Most would agree, that the most natural way to scale, in the same way, that Santa has had to scale over the last century of population growth is to get more Santa’s…but barring the odd day in San Francisco where a mass of Santa’s take to the street, we know there’s only one!
And as Ross Turk explains in his great talk at OSCON 2012 – “The tricks that you use to make something big, aren’t the same tricks that you use to make things infinite – it’s just different.”
But we think we know his secret. It’s also part of the “secret sauce” that powers Ceph. You see, in order to achieve what Santa does, or indeed, a hotel with a billion rooms, if that is more your thing, you need:
- Deterministic Pseudo-Random Repeatable Placement Algorithm
- Intelligent Nodes – in our example, very, very clever reindeer!

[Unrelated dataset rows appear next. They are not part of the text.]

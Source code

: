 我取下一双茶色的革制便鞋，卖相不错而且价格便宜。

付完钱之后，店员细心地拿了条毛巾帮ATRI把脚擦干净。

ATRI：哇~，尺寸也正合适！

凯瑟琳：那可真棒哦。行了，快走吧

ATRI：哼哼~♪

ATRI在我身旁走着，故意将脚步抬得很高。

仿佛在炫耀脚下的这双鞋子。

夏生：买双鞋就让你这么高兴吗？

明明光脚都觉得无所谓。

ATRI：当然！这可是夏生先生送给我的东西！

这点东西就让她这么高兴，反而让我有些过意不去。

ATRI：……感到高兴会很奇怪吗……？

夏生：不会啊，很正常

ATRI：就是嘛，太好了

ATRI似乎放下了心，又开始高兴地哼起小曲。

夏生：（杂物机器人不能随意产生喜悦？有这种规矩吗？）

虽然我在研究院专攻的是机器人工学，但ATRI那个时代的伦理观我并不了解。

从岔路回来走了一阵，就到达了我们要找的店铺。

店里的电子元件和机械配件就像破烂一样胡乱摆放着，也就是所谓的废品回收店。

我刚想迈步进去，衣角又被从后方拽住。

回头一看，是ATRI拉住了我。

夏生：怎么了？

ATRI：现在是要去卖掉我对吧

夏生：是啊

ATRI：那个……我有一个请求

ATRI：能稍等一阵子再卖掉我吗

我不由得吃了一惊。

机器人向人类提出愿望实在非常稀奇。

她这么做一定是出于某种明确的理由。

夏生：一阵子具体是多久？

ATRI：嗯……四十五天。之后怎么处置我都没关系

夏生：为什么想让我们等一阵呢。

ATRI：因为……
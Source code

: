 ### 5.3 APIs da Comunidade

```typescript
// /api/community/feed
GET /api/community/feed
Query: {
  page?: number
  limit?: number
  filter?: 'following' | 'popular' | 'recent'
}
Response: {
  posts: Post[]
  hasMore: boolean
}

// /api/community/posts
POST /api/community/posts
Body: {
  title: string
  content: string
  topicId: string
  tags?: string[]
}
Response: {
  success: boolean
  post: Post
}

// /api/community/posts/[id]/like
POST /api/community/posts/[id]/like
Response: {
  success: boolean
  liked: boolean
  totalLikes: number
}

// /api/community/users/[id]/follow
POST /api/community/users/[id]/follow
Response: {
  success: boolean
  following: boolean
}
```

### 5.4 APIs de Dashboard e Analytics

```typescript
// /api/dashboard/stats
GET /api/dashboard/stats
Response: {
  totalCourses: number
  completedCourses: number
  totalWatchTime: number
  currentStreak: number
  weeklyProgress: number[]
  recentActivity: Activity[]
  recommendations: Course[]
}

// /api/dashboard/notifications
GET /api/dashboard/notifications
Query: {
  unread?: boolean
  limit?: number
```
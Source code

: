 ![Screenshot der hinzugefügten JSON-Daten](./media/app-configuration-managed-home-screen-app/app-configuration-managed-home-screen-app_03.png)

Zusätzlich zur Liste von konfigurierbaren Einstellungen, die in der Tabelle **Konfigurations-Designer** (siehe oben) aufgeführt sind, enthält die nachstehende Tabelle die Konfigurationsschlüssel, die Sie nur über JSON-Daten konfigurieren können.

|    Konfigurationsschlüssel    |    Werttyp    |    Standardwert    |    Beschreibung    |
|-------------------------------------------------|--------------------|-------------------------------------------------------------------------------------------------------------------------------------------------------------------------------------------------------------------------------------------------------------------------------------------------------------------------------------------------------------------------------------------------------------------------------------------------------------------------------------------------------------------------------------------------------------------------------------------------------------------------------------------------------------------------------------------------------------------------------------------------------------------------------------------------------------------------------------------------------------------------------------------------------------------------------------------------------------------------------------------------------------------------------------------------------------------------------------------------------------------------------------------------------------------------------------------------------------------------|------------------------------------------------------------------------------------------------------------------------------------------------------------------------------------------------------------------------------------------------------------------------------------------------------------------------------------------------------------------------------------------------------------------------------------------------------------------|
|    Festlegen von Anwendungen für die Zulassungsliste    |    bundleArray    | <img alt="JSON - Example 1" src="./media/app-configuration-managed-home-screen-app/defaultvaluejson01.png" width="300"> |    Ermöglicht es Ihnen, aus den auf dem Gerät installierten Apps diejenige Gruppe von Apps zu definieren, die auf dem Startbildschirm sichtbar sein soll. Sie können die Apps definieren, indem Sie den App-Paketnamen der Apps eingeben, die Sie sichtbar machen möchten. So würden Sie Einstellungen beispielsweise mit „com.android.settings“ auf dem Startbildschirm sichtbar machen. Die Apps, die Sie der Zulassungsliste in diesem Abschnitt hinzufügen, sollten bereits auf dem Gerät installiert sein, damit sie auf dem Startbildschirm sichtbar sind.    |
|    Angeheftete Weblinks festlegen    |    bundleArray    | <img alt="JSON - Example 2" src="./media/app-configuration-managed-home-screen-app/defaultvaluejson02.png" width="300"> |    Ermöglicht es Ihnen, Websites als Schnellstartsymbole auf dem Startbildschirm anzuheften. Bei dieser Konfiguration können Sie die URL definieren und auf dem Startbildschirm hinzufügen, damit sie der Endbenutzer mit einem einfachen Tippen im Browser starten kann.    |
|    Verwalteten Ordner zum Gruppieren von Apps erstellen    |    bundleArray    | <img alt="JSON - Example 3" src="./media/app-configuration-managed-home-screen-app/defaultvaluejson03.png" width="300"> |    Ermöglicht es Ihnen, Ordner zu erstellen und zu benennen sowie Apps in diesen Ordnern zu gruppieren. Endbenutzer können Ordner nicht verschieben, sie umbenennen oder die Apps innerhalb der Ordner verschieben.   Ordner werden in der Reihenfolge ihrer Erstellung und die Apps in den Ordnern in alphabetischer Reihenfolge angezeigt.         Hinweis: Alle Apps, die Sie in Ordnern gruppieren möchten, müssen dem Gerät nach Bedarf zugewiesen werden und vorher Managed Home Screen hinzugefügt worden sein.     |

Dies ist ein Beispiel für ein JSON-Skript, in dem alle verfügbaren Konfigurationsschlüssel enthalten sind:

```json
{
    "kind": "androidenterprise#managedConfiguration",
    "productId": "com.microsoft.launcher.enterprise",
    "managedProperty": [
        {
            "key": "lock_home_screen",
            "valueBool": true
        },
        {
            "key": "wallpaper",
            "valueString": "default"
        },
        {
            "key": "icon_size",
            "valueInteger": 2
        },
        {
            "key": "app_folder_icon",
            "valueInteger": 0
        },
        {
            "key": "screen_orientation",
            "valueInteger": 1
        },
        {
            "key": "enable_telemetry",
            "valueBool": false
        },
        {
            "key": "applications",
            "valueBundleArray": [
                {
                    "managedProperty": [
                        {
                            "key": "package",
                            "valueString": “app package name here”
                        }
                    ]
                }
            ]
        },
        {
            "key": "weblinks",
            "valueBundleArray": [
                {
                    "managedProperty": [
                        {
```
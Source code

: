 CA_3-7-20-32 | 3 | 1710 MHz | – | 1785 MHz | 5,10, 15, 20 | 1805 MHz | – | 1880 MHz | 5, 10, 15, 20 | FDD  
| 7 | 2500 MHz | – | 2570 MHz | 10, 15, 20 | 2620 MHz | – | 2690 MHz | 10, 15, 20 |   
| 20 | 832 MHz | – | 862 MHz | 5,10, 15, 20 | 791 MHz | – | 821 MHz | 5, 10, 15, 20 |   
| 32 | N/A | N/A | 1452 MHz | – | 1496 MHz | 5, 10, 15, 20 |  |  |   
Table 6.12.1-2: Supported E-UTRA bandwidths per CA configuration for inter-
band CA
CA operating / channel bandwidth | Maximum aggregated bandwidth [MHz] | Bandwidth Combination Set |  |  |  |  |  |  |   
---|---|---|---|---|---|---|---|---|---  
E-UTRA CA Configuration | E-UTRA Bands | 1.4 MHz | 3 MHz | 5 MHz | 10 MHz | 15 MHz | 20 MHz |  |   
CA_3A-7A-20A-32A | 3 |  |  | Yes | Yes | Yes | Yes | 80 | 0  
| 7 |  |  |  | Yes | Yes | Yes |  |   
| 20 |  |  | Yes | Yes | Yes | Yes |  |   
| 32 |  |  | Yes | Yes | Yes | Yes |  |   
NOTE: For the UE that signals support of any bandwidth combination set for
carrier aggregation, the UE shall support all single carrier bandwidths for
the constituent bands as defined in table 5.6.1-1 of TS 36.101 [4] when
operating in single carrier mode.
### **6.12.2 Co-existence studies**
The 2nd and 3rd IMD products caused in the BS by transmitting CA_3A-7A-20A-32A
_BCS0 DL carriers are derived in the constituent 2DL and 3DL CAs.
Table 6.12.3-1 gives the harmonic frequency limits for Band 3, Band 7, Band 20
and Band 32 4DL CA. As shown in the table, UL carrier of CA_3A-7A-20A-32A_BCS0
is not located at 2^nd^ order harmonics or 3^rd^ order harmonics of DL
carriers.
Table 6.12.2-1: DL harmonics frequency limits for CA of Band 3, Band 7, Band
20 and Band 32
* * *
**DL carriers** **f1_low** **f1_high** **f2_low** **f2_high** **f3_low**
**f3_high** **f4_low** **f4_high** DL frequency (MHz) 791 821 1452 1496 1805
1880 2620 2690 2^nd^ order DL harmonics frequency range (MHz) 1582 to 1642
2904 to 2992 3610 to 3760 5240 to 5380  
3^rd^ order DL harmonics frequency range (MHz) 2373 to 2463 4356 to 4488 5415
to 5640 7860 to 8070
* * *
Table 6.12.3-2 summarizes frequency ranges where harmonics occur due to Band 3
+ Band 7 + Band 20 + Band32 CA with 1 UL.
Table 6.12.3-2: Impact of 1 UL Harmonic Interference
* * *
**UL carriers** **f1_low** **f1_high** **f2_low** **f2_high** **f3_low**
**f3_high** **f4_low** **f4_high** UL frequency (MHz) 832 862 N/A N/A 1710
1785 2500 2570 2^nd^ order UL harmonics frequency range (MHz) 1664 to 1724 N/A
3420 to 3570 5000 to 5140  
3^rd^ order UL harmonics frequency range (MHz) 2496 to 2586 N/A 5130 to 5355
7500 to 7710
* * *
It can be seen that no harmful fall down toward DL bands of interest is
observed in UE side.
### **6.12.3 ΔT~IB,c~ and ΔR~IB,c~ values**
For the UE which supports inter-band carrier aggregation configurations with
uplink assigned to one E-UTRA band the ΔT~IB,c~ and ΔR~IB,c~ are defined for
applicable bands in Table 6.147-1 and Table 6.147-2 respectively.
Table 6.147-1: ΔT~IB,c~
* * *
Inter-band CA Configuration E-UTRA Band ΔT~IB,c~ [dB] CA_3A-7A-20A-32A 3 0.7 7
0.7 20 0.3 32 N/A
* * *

In Ceph, this is known as CRUSH, or Controlled Replication Under Shared Hashing, and it is the way that Ceph, figures out how to put data inside its cluster.
So while it’s no longer’s Santa’s list of who’s been nice, but the same problem, if you have an infinitely scalable storage system, with an infinite number of nodes, and you can’t write down where stuff is, you have to calculate where to put it, and where to get it.
Now, I know, I’m eating into valuable gift shopping time, but to further understand how CRUSH works, very briefly – you call CRUSH and pass it a cluster map and a series of placement rules, and it tells you – here’s your data, it’s in this node. When you then come to wanting to put data into the cluster, it tells you where to put it. Importantly, the nodes are intelligent, so as the cluster changes, it moves the data accordingly. So when the next round of calculations is made, the data is exactly where it is expected to be.
Phew. Ok. Sound complicated? It is. You can learn more about Ceph here. To learn more about what we’re doing at SoftIron to make Ceph easier to use, head on over to softiron.com.
Now, it’s time for some eggnog and to close by saying – we’re not here to dispel any myths, we’re just saying, what Santa pulls off in one night is really something!
Thanks to Ross Turk for the inspiration behind this piece and all the great work he’s done for Ceph!